> EXERCISE INSTRUCTIONS: Show each line in the listing below that contains the word "greg".

═══ RECORDS TO USE ═══

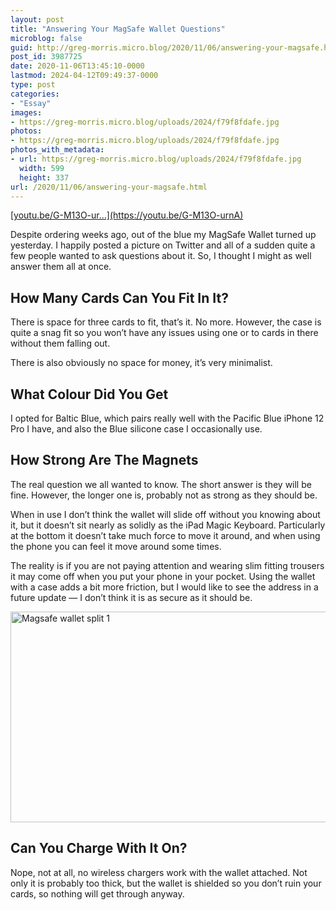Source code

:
 ```yaml
---
layout: post
title: "Answering Your MagSafe Wallet Questions"
microblog: false
guid: http://greg-morris.micro.blog/2020/11/06/answering-your-magsafe.html
post_id: 3987725
date: 2020-11-06T13:45:10-0000
lastmod: 2024-04-12T09:49:37-0000
type: post
categories:
- "Essay"
images:
- https://greg-morris.micro.blog/uploads/2024/f79f8fdafe.jpg
photos:
- https://greg-morris.micro.blog/uploads/2024/f79f8fdafe.jpg
photos_with_metadata:
- url: https://greg-morris.micro.blog/uploads/2024/f79f8fdafe.jpg
  width: 599
  height: 337
url: /2020/11/06/answering-your-magsafe.html
---
```

<!--kg-card-begin: html--><p><a href="">[youtu.be/G-M13O-ur…](https://youtu.be/G-M13O-urnA)</a></p>
<p>Despite ordering weeks ago, out of the blue my MagSafe Wallet turned up yesterday. I happily posted a picture on Twitter and all of a sudden quite a few people wanted to ask questions about it. So, I thought I might as well answer them all at once.</p>
<h2>How Many Cards Can You Fit In It?</h2>
<p>There is space for three cards to fit, that’s it. No more. However, the case is quite a snag fit so you won’t have any issues using one or to cards in there without them falling out.</p>
<p>There is also obviously no space for money, it’s very minimalist.</p>
<h2>What Colour Did You Get</h2>
<p>I opted for Baltic Blue, which pairs really well with the Pacific Blue iPhone 12 Pro I have, and also the Blue silicone case I occasionally use.</p>
<h2>How Strong Are The Magnets</h2>
<p>The real question we all wanted to know. The short answer is they will be fine. However, the longer one is, probably not as strong as they should be.</p>
<p>When in use I don’t think the wallet will slide off without you knowing about it, but it doesn’t sit nearly as solidly as the iPad Magic Keyboard. Particularly at the bottom it doesn’t take much force to move it around, and when using the phone you can feel it move around some times.</p>
<p>The reality is if you are not paying attention and wearing slim fitting trousers it may come off when you put your phone in your pocket. Using the wallet with a case adds a bit more friction, but I would like to see the address in a future update — I don’t think it is as secure as it should be.</p>
<p><img loading="lazy" style="margin-left:auto;margin-right:auto" src="https://greg-morris.micro.blog/uploads/2024/f79f8fdafe.jpg" alt="Magsafe wallet split 1" title="Magsafe-wallet-split-1.jpg" border="0" width="599" height="337" /></p>
<h2>Can You Charge With It On?</h2>
<p>Nope, not at all, no wireless chargers work with the wallet attached. Not only it is probably too thick, but the wallet is shielded so you don’t ruin your cards, so nothing will get through anyway.</p>
<!--kg-card-end: html-->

═══

> RESULT OF THE EXERCISE:
guid: http://greg-morris.micro.blog/2020/11/06/answering-your-magsafe.html
- https://greg-morris.micro.blog/uploads/2024/f79f8fdafe.jpg
- https://greg-morris.micro.blog/uploads/2024/f79f8fdafe.jpg
- url: https://greg-morris.micro.blog/uploads/2024/f79f8fdafe.jpg
<p><img loading="lazy" style="margin-left:auto;margin-right:auto" src="https://greg-morris.micro.blog/uploads/2024/f79f8fdafe.jpg" alt="Magsafe wallet split 1" title="Magsafe-wallet-split-1.jpg" border="0" width="599" height="337" /></p>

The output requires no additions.